La Fenafuth ya recaudó los 12 millones de lempiras que se puso como meta, pero aún está en deuda, pues hace 28 años que no logra llegar a los mundiales.
Lo bueno es que esta noche, consiguiendo el pase a la hexagonal, se firma medio pase al Mundial 2010... la otra parte la pagamos en plazos.
Las horas previas se vuelven enormes
Cuando las reglas se establecen, solo resta cumplirlas. Los jugadores están allí dentro de esa enorme caja de cristal y concreto llamada Crowne Plaza y de allí no salen ni sus exhalaciones.

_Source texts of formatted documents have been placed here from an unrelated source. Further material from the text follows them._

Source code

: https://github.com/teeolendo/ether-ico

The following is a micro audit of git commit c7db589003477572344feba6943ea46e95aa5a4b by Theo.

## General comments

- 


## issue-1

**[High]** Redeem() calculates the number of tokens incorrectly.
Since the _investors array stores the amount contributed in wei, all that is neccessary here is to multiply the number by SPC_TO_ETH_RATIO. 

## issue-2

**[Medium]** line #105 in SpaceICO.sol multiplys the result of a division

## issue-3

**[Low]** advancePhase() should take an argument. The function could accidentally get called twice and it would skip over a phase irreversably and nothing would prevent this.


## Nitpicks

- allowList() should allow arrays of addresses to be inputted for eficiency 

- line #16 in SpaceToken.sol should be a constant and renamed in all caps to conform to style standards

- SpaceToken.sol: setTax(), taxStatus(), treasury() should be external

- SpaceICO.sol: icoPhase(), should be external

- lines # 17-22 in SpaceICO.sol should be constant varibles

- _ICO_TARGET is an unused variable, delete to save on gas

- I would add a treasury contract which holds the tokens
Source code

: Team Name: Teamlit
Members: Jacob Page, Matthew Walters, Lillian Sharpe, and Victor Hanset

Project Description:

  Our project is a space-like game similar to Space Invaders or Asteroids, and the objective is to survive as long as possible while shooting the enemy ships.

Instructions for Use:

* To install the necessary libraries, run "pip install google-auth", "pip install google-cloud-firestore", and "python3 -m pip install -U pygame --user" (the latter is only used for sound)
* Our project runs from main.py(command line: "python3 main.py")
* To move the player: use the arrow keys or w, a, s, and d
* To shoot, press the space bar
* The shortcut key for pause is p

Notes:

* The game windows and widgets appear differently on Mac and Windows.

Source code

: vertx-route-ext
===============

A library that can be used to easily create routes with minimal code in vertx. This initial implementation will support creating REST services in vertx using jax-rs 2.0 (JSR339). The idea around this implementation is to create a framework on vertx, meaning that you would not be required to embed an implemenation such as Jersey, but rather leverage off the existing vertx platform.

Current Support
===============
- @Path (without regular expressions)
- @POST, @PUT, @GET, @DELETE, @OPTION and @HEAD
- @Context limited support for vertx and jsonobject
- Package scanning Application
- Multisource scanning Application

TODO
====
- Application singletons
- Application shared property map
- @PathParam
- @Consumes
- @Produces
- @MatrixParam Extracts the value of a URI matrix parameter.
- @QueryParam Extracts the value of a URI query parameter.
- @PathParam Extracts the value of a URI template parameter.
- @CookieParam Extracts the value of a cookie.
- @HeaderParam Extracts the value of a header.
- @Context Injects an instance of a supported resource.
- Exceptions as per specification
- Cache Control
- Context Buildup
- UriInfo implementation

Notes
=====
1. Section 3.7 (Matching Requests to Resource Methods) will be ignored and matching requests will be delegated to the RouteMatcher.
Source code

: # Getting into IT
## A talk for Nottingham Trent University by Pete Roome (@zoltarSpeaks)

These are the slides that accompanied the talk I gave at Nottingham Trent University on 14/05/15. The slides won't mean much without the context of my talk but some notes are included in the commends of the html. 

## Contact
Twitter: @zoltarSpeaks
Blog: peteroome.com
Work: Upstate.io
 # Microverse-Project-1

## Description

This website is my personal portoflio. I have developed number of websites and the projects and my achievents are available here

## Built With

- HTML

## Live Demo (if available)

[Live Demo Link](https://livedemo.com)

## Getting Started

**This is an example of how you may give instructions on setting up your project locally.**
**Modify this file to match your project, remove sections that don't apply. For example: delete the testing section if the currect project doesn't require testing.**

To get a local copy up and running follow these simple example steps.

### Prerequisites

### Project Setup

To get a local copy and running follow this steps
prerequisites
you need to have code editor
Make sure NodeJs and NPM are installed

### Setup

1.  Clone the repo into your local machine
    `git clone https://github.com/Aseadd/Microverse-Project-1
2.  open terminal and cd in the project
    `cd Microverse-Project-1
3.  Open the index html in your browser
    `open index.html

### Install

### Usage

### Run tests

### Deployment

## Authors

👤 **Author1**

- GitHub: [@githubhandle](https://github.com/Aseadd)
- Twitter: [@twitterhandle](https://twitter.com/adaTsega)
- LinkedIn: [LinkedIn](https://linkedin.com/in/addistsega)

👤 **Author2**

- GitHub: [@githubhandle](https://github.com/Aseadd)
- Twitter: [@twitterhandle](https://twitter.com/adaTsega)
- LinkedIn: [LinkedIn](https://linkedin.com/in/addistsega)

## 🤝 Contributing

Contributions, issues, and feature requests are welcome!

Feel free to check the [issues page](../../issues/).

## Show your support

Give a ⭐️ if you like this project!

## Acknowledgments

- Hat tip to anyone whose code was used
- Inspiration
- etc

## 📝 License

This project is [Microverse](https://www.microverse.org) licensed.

Ayer muy temprano el régimen de la H siguió como está planificado. Y con los deseos fervientes de ver al Rey tras las paredes de vidrio. Y así fue, como a las 10 de la mañana comenzaron a moverse por todo el hotel los ayudantes del equipo de todos.
A las 11 de la mañana se apareció el Tyson Núñez, siempre cercano a la H, que estuvo dialogando con Maynor Figueroa en el looby. Instantes después ingresó al mismo complejo el director deportivo del equipo nacional, Osman Madrid.
Luego bajó Osman el Tierno Chávez, quien estuvo dialogando con directivos del Marathón, así que no sería extraño verlo la siguiente temporada con el del Paz Barahona, pues horas después llegó también Rolando Peña, mano derecha de los Rosenthal.
Para finalizar la mañana, el volante de contención Hendry Thomas bajó con su típico celular en la oreja y dio algunas vueltas por la sala de recepción, hasta que llegó el almuerzo y de nuevo a las habitaciones.